> _WHAT THIS TASK INVOLVES_
Please return the listing exactly as it stands, skipping any pictures.

> _STORED DATA_
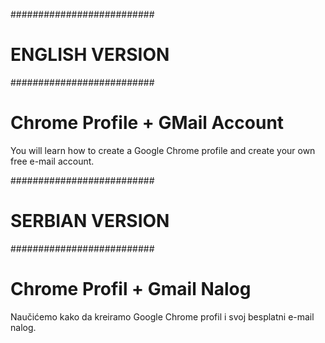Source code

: ##########################
#     ENGLISH VERSION    #
##########################

# Chrome Profile + GMail Account

You will learn how to create a Google Chrome profile and create your own free e-mail account.


##########################
#     SERBIAN VERSION    #
##########################

# Chrome Profil + Gmail Nalog

Naučićemo kako da kreiramo Google Chrome profil i svoj besplatni e-mail nalog. 
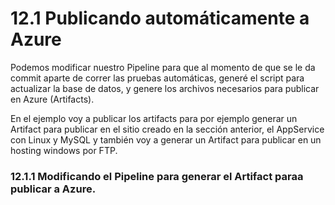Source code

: # 12.1 Publicando automáticamente a Azure

Podemos modificar nuestro Pipeline para que al momento de que se le da commit aparte de correr las pruebas automáticas, generé el script para actualizar la base de datos, y genere los archivos necesarios para publicar en Azure \(Artifacts\). 

En el ejemplo voy a publicar los artifacts para por ejemplo generar un Artifact para publicar en el sitio creado en la sección anterior, el AppService con Linux y MySQL y también voy a generar un Artifact para publicar en un hosting windows por FTP.

### 12.1.1 Modificando el Pipeline para generar el Artifact paraa publicar a Azure.



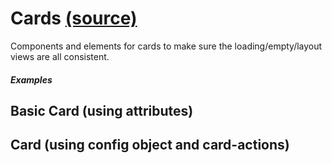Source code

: Cards [(source)](https://github.com/bullhorn/novo-elements/blob/master/src/elements/card)
=========================================================================================

Components and elements for cards to make sure the loading/empty/layout views are all consistent.

##### Examples

## Basic Card (using attributes)

<code-example example="basic-card"></code-example>


## Card (using config object and card\-actions)

<code-example example="card-config"></code-example>


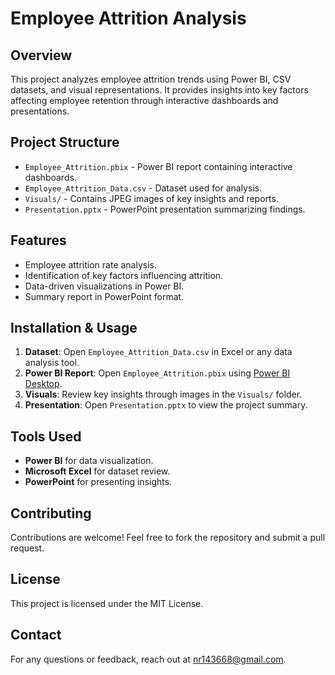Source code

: # Employee Attrition Analysis

## Overview
This project analyzes employee attrition trends using Power BI, CSV datasets, and visual representations. It provides insights into key factors affecting employee retention through interactive dashboards and presentations.

## Project Structure
- `Employee_Attrition.pbix` - Power BI report containing interactive dashboards.
- `Employee_Attrition_Data.csv` - Dataset used for analysis.
- `Visuals/` - Contains JPEG images of key insights and reports.
- `Presentation.pptx` - PowerPoint presentation summarizing findings.

## Features
- Employee attrition rate analysis.
- Identification of key factors influencing attrition.
- Data-driven visualizations in Power BI.
- Summary report in PowerPoint format.

## Installation & Usage
1. **Dataset**: Open `Employee_Attrition_Data.csv` in Excel or any data analysis tool.
2. **Power BI Report**: Open `Employee_Attrition.pbix` using [Power BI Desktop](https://powerbi.microsoft.com/).
3. **Visuals**: Review key insights through images in the `Visuals/` folder.
4. **Presentation**: Open `Presentation.pptx` to view the project summary.

## Tools Used
- **Power BI** for data visualization.
- **Microsoft Excel** for dataset review.
- **PowerPoint** for presenting insights.

## Contributing
Contributions are welcome! Feel free to fork the repository and submit a pull request.

## License
This project is licensed under the MIT License.

## Contact
For any questions or feedback, reach out at nr143668@gmail.com.

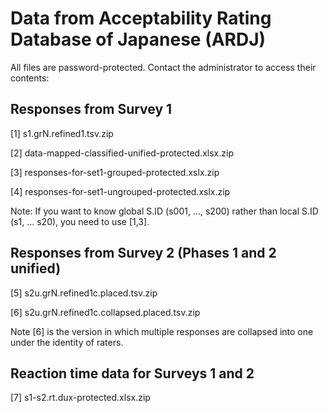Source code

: # Data from Acceptability Rating Database of Japanese (ARDJ)

All files are password-protected. Contact the administrator to access their contents:

## Responses from Survey 1

[1] s1.grN.refined1.tsv.zip

[2] data-mapped-classified-unified-protected.xlsx.zip

[3] responses-for-set1-grouped-protected.xslx.zip

[4] responses-for-set1-ungrouped-protected.xslx.zip

Note: If you want to know global S.ID (s001, ..., s200) rather than local S.ID (s1, ... s20), you need to use [1,3].

## Responses from Survey 2 (Phases 1 and 2 unified)

[5] s2u.grN.refined1c.placed.tsv.zip

[6] s2u.grN.refined1c.collapsed.placed.tsv.zip

Note [6] is the version in which multiple responses are collapsed into one under the identity of raters.

## Reaction time data for Surveys 1 and 2

[7] s1-s2.rt.dux-protected.xlsx.zip
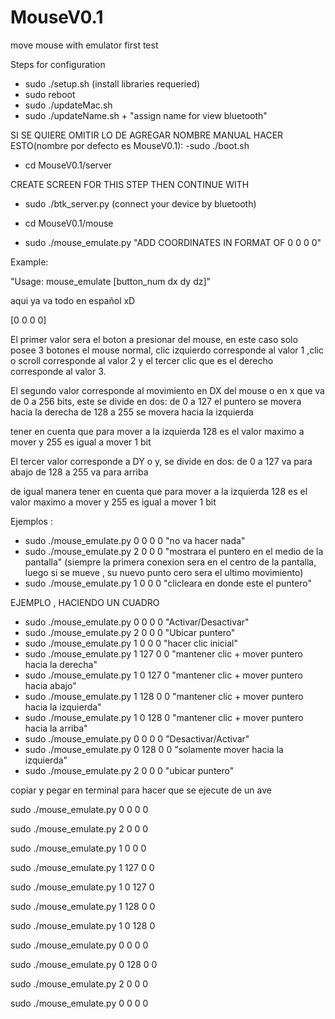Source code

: # MouseV0.1
move mouse with emulator first test

Steps for configuration
- sudo ./setup.sh (install libraries requeried)
- sudo reboot
- sudo ./updateMac.sh 
- sudo ./updateName.sh + "assign name for view bluetooth"

SI SE QUIERE OMITIR LO DE AGREGAR NOMBRE MANUAL HACER ESTO(nombre por defecto es MouseV0.1):
-sudo ./boot.sh 

- cd MouseV0.1/server

CREATE SCREEN FOR THIS STEP THEN CONTINUE WITH 
- sudo ./btk_server.py (connect your device by bluetooth)

- cd MouseV0.1/mouse

- sudo ./mouse_emulate.py "ADD COORDINATES IN FORMAT OF 0 0 0 0"

Example:

"Usage: mouse_emulate [button_num dx dy dz]"

aqui ya va todo en español xD

[0 0 0 0]

El primer valor sera el boton a presionar del mouse, en este caso solo posee 3 botones
el mouse normal, clic izquierdo corresponde al valor 1 ,clic o scroll corresponde al valor 2 y el tercer clic que es el derecho corresponde al valor 3.


El segundo valor corresponde al movimiento en DX del mouse o en x que va de 0 a 256 bits, este se divide en dos:
de 0 a 127 el puntero se movera hacia la derecha
de 128 a 255 se movera hacia la izquierda

tener en cuenta que para mover a la izquierda 128 es el valor maximo a mover y 255 es igual a mover 1 bit 


El tercer valor corresponde a DY o y, se divide en dos:
de 0 a 127 va para abajo
de 128 a 255 va para arriba 

de igual manera tener en cuenta que para mover a la izquierda 128 es el valor maximo a mover y 255 es igual a mover 1 bit 

Ejemplos :

- sudo ./mouse_emulate.py 0 0 0 0 "no va hacer nada"
- sudo ./mouse_emulate.py 2 0 0 0 "mostrara el puntero en el medio de la pantalla"
(siempre la primera conexion sera en el centro de la pantalla, luego si se mueve , su nuevo punto cero sera el ultimo movimiento)
- sudo ./mouse_emulate.py 1 0 0 0 "clicleara en donde este el puntero"


EJEMPLO , HACIENDO UN CUADRO

- sudo ./mouse_emulate.py 0 0 0 0 "Activar/Desactivar"
- sudo ./mouse_emulate.py 2 0 0 0 "Ubicar puntero"
- sudo ./mouse_emulate.py 1 0 0 0 "hacer clic inicial"
- sudo ./mouse_emulate.py 1 127 0 0 "mantener clic + mover puntero hacia la derecha"
- sudo ./mouse_emulate.py 1 0 127 0 "mantener clic + mover puntero hacia abajo"
- sudo ./mouse_emulate.py 1 128 0 0 "mantener clic + mover puntero hacia la izquierda"
- sudo ./mouse_emulate.py 1 0 128 0 "mantener clic + mover puntero hacia la arriba"
- sudo ./mouse_emulate.py 0 0 0 0 "Desactivar/Activar"
- sudo ./mouse_emulate.py 0 128 0 0 "solamente mover hacia la izquierda"
- sudo ./mouse_emulate.py 2 0 0 0 "ubicar puntero"


copiar y pegar en terminal para hacer que se ejecute de un ave

sudo ./mouse_emulate.py 0 0 0 0

sudo ./mouse_emulate.py 2 0 0 0 

sudo ./mouse_emulate.py 1 0 0 0

sudo ./mouse_emulate.py 1 127 0 0

sudo ./mouse_emulate.py 1 0 127 0 

sudo ./mouse_emulate.py 1 128 0 0

sudo ./mouse_emulate.py 1 0 128 0

sudo ./mouse_emulate.py 0 0 0 0 

sudo ./mouse_emulate.py 0 128 0 0 

sudo ./mouse_emulate.py 2 0 0 0

sudo ./mouse_emulate.py 0 0 0 0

> _RESPONSE BOX_
Source code

: ##########################
#     ENGLISH VERSION    #
##########################

# Chrome Profile + GMail Account

You will learn how to create a Google Chrome profile and create your own free e-mail account.


##########################
#     SERBIAN VERSION    #
##########################

# Chrome Profil + Gmail Nalog

Naučićemo kako da kreiramo Google Chrome profil i svoj besplatni e-mail nalog. 
Source code

: # 12.1 Publicando automáticamente a Azure

Podemos modificar nuestro Pipeline para que al momento de que se le da commit aparte de correr las pruebas automáticas, generé el script para actualizar la base de datos, y genere los archivos necesarios para publicar en Azure \(Artifacts\). 

En el ejemplo voy a publicar los artifacts para por ejemplo generar un Artifact para publicar en el sitio creado en la sección anterior, el AppService con Linux y MySQL y también voy a generar un Artifact para publicar en un hosting windows por FTP.

### 12.1.1 Modificando el Pipeline para generar el Artifact paraa publicar a Azure.



Source code

: Cards [(source)](https://github.com/bullhorn/novo-elements/blob/master/src/elements/card)
=========================================================================================

Components and elements for cards to make sure the loading/empty/layout views are all consistent.

##### Examples

## Basic Card (using attributes)

<code-example example="basic-card"></code-example>


## Card (using config object and card\-actions)

<code-example example="card-config"></code-example>


Source code

: # Employee Attrition Analysis

## Overview
This project analyzes employee attrition trends using Power BI, CSV datasets, and visual representations. It provides insights into key factors affecting employee retention through interactive dashboards and presentations.

## Project Structure
- `Employee_Attrition.pbix` - Power BI report containing interactive dashboards.
- `Employee_Attrition_Data.csv` - Dataset used for analysis.
- `Visuals/` - Contains JPEG images of key insights and reports.
- `Presentation.pptx` - PowerPoint presentation summarizing findings.

## Features
- Employee attrition rate analysis.
- Identification of key factors influencing attrition.
- Data-driven visualizations in Power BI.
- Summary report in PowerPoint format.

## Installation & Usage
1. **Dataset**: Open `Employee_Attrition_Data.csv` in Excel or any data analysis tool.
2. **Power BI Report**: Open `Employee_Attrition.pbix` using [Power BI Desktop](https://powerbi.microsoft.com/).
3. **Visuals**: Review key insights through images in the `Visuals/` folder.
4. **Presentation**: Open `Presentation.pptx` to view the project summary.

## Tools Used
- **Power BI** for data visualization.
- **Microsoft Excel** for dataset review.
- **PowerPoint** for presenting insights.

## Contributing
Contributions are welcome! Feel free to fork the repository and submit a pull request.

## License
This project is licensed under the MIT License.

## Contact
For any questions or feedback, reach out at nr143668@gmail.com.

Source code

: # Data from Acceptability Rating Database of Japanese (ARDJ)

All files are password-protected. Contact the administrator to access their contents:

## Responses from Survey 1

[1] s1.grN.refined1.tsv.zip

[2] data-mapped-classified-unified-protected.xlsx.zip

[3] responses-for-set1-grouped-protected.xslx.zip

[4] responses-for-set1-ungrouped-protected.xslx.zip

Note: If you want to know global S.ID (s001, ..., s200) rather than local S.ID (s1, ... s20), you need to use [1,3].

## Responses from Survey 2 (Phases 1 and 2 unified)

[5] s2u.grN.refined1c.placed.tsv.zip

[6] s2u.grN.refined1c.collapsed.placed.tsv.zip

Note [6] is the version in which multiple responses are collapsed into one under the identity of raters.

## Reaction time data for Surveys 1 and 2

[7] s1-s2.rt.dux-protected.xlsx.zip
Source code

: # MouseV0.1
move mouse with emulator first test

Steps for configuration
- sudo ./setup.sh (install libraries requeried)
- sudo reboot
- sudo ./updateMac.sh 
- sudo ./updateName.sh + "assign name for view bluetooth"

SI SE QUIERE OMITIR LO DE AGREGAR NOMBRE MANUAL HACER ESTO(nombre por defecto es MouseV0.1):
-sudo ./boot.sh 

- cd MouseV0.1/server

CREATE SCREEN FOR THIS STEP THEN CONTINUE WITH 
- sudo ./btk_server.py (connect your device by bluetooth)

- cd MouseV0.1/mouse

- sudo ./mouse_emulate.py "ADD COORDINATES IN FORMAT OF 0 0 0 0"

Example:

"Usage: mouse_emulate [button_num dx dy dz]"

aqui ya va todo en español xD

[0 0 0 0]

El primer valor sera el boton a presionar del mouse, en este caso solo posee 3 botones
el mouse normal, clic izquierdo corresponde al valor 1 ,clic o scroll corresponde al valor 2 y el tercer clic que es el derecho corresponde al valor 3.


El segundo valor corresponde al movimiento en DX del mouse o en x que va de 0 a 256 bits, este se divide en dos:
de 0 a 127 el puntero se movera hacia la derecha
de 128 a 255 se movera hacia la izquierda

tener en cuenta que para mover a la izquierda 128 es el valor maximo a mover y 255 es igual a mover 1 bit 


El tercer valor corresponde a DY o y, se divide en dos:
de 0 a 127 va para abajo
de 128 a 255 va para arriba 

de igual manera tener en cuenta que para mover a la izquierda 128 es el valor maximo a mover y 255 es igual a mover 1 bit 

Ejemplos :

- sudo ./mouse_emulate.py 0 0 0 0 "no va hacer nada"
- sudo ./mouse_emulate.py 2 0 0 0 "mostrara el puntero en el medio de la pantalla"
(siempre la primera conexion sera en el centro de la pantalla, luego si se mueve , su nuevo punto cero sera el ultimo movimiento)
- sudo ./mouse_emulate.py 1 0 0 0 "clicleara en donde este el puntero"


EJEMPLO , HACIENDO UN CUADRO

- sudo ./mouse_emulate.py 0 0 0 0 "Activar/Desactivar"
- sudo ./mouse_emulate.py 2 0 0 0 "Ubicar puntero"
- sudo ./mouse_emulate.py 1 0 0 0 "hacer clic inicial"
- sudo ./mouse_emulate.py 1 127 0 0 "mantener clic + mover puntero hacia la derecha"
- sudo ./mouse_emulate.py 1 0 127 0 "mantener clic + mover puntero hacia abajo"
- sudo ./mouse_emulate.py 1 128 0 0 "mantener clic + mover puntero hacia la izquierda"
- sudo ./mouse_emulate.py 1 0 128 0 "mantener clic + mover puntero hacia la arriba"
- sudo ./mouse_emulate.py 0 0 0 0 "Desactivar/Activar"
- sudo ./mouse_emulate.py 0 128 0 0 "solamente mover hacia la izquierda"
- sudo ./mouse_emulate.py 2 0 0 0 "ubicar puntero"


copiar y pegar en terminal para hacer que se ejecute de un ave

sudo ./mouse_emulate.py 0 0 0 0

sudo ./mouse_emulate.py 2 0 0 0 

sudo ./mouse_emulate.py 1 0 0 0

sudo ./mouse_emulate.py 1 127 0 0

sudo ./mouse_emulate.py 1 0 127 0 

sudo ./mouse_emulate.py 1 128 0 0

sudo ./mouse_emulate.py 1 0 128 0

sudo ./mouse_emulate.py 0 0 0 0 

sudo ./mouse_emulate.py 0 128 0 0 

sudo ./mouse_emulate.py 2 0 0 0

sudo ./mouse_emulate.py 0 0 0 0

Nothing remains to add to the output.